That view does not seem too far-fetched, given the rate at which enterprises and startups alike are lapping up cloud services to spin up cloud-native, stateless applications or run existing legacy software.

During the first quarter of 2018, global spending on cloud infrastructure services jumped 51% from the same period last year, comfortably beating the growth rates achieved in the previous five quarters, Synergy Research Group revealed in April.

Market leader Amazon was a major contributing factor, as growth of its AWS division was also the highest achieved since late 2016. AWS’s worldwide market share has also held steady at around 33% for 12 quarters, even as the market has almost tripled in size.

In an interview with Computer Weekly on the sidelines of the recent AWS Summit in Sydney, Migliorini shed light on how AWS stays ahead of competitors and the company’s growing momentum in the ANZ market.

We know AWS is the market leader in cloud infrastructure services. How does the company maintain its lead over its rivals? What were some of the key things that you think it got right in the ANZ market?
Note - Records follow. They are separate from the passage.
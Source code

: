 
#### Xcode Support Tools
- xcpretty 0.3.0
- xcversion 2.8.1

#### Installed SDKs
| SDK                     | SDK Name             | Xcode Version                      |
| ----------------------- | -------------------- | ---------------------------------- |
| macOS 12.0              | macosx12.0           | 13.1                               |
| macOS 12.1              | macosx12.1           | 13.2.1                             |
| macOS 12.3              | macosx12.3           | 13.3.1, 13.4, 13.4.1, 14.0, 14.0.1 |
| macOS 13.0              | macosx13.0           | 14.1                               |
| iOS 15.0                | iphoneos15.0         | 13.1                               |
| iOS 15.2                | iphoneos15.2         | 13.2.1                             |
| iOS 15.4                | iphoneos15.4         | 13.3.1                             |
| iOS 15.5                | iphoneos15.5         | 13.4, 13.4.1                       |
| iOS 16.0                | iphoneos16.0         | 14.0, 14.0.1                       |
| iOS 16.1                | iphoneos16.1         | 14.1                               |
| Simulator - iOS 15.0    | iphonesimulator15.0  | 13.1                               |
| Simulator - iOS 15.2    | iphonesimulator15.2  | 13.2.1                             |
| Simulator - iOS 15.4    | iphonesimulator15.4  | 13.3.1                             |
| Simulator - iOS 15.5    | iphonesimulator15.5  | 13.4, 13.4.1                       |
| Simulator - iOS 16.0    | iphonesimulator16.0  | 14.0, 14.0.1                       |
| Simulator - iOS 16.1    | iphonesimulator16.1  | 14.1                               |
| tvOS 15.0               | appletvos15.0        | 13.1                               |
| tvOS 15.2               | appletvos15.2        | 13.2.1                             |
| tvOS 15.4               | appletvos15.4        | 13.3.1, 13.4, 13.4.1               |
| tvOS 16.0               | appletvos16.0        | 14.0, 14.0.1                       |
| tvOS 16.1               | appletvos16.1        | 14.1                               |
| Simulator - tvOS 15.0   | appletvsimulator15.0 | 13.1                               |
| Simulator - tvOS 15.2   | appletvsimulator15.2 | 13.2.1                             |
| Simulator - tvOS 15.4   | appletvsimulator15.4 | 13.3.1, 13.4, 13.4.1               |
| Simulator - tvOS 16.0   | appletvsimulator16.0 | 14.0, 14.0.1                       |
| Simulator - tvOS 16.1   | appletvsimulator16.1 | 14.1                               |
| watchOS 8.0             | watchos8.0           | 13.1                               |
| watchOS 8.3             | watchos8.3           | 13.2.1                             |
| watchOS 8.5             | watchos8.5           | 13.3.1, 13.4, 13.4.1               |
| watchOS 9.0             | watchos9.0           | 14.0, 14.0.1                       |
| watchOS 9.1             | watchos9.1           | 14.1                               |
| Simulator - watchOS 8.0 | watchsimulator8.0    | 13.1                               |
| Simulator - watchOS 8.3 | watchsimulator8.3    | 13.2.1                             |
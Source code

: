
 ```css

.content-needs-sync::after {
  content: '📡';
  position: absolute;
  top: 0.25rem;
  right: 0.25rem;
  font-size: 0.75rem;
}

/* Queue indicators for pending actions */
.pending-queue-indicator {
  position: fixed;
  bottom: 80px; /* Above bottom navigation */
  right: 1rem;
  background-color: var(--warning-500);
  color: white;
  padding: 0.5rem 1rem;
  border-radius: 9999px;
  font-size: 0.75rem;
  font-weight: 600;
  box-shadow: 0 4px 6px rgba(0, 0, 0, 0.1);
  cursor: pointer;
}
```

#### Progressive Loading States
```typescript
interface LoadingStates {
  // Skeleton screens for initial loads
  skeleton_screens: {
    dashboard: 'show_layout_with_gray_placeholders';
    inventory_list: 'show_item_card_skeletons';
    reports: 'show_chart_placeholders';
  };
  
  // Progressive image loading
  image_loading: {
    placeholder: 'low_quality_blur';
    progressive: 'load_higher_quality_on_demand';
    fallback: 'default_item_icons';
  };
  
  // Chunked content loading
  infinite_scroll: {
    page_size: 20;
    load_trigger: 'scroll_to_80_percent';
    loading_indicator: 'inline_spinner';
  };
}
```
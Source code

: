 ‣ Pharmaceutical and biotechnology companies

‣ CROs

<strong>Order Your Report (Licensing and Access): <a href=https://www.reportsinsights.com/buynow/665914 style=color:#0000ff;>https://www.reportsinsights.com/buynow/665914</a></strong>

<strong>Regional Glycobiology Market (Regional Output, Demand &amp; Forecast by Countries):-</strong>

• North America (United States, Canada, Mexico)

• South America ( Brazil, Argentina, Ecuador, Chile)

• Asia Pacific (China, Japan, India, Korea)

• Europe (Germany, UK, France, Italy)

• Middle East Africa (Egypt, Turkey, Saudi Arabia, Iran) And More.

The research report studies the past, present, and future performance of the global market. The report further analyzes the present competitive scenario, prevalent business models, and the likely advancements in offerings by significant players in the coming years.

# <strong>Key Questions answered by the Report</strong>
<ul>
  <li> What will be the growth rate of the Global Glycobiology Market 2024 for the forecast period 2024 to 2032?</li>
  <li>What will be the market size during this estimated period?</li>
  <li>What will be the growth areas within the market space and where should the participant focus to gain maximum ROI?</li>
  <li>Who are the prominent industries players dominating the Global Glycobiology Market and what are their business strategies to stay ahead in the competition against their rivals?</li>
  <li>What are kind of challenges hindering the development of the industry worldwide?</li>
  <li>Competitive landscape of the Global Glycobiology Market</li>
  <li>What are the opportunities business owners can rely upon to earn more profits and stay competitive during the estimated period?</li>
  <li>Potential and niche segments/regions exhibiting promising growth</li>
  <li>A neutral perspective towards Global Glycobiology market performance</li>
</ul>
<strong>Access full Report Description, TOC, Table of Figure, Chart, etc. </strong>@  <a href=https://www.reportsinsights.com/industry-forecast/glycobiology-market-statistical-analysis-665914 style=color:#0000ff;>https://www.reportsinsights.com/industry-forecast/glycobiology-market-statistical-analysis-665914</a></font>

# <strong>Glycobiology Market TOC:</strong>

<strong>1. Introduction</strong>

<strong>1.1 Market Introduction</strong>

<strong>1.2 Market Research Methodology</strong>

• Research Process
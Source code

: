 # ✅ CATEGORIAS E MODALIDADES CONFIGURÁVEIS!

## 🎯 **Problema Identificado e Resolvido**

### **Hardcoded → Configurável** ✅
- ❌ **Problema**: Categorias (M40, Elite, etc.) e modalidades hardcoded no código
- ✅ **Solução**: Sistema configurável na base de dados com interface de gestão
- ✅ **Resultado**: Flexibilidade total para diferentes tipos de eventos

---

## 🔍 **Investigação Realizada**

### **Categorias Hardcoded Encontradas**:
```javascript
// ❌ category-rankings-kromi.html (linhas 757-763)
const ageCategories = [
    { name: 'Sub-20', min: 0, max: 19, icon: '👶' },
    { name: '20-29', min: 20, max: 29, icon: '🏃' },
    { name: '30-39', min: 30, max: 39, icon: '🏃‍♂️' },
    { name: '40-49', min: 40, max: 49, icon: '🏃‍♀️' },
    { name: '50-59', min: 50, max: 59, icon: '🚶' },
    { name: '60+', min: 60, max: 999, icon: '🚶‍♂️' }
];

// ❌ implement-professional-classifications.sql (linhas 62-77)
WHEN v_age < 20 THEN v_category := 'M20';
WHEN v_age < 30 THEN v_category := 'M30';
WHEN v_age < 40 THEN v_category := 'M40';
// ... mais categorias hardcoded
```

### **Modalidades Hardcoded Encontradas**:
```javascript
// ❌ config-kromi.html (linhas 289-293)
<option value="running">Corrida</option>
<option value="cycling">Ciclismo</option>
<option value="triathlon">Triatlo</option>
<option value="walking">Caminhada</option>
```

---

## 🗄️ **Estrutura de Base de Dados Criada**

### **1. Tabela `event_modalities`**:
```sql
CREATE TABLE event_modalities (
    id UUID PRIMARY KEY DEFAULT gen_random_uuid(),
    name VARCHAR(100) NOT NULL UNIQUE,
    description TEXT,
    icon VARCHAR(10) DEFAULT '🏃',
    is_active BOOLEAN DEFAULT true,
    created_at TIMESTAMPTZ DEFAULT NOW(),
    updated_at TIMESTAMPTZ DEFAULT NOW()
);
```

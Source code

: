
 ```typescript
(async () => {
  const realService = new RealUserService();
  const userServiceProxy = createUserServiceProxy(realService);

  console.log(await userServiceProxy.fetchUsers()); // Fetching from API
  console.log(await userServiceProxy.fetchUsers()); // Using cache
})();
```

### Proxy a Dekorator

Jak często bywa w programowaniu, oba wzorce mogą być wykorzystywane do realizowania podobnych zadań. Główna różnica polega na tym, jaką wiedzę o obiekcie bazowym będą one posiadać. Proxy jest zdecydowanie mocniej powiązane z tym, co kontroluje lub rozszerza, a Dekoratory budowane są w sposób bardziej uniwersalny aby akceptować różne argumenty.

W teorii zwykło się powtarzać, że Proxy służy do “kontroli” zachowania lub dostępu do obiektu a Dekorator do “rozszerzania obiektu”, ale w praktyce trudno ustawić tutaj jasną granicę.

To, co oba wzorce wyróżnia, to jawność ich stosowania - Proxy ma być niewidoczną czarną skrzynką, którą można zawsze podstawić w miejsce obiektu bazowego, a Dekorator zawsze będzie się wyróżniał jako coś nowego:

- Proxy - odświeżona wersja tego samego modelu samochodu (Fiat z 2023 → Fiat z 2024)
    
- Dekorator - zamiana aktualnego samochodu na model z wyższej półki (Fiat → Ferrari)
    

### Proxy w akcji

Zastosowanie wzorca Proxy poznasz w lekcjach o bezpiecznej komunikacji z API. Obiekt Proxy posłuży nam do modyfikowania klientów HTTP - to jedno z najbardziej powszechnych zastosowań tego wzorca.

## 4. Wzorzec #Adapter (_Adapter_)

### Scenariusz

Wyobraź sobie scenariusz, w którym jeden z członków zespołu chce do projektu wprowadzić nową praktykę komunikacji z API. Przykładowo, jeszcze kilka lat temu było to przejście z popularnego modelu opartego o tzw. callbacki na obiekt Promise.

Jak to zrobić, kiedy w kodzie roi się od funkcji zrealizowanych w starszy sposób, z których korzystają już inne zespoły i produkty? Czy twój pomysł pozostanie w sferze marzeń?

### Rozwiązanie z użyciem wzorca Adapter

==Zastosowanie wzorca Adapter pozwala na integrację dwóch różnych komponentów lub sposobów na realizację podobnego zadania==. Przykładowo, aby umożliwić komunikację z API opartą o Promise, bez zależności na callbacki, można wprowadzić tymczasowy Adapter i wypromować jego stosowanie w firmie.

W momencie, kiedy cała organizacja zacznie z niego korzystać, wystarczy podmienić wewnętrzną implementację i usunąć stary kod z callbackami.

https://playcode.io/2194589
Paul Migliorini: We’ve been operating in Australia since 2011, and by the time we launched our services here in 2012, we had more than 10,000 customers. One of the things that characterised our early success in Sydney was that we had a lot of large enterprises such as Suncorp and the Commonwealth Bank of Australia that saw the long-term potential of our platform.

At the time, the Australian startup sector was relatively small compared with that in Singapore, the west coast of the US or the UK, but we did have some significant Australian digital pioneers and startups that used the platform as well. Today, most of the top 50 startups in Australia are built on AWS.

We’re also seeing a lot of usage in the public sector. In 2006, the tax office moved a significant amount of production workloads to AWS. More recently, the Australian Bureau of Statistics ran the workloads for the marriage law postal survey on us as well. So we’ve seen the public sector really starting to trust us with their most significant and important workloads. 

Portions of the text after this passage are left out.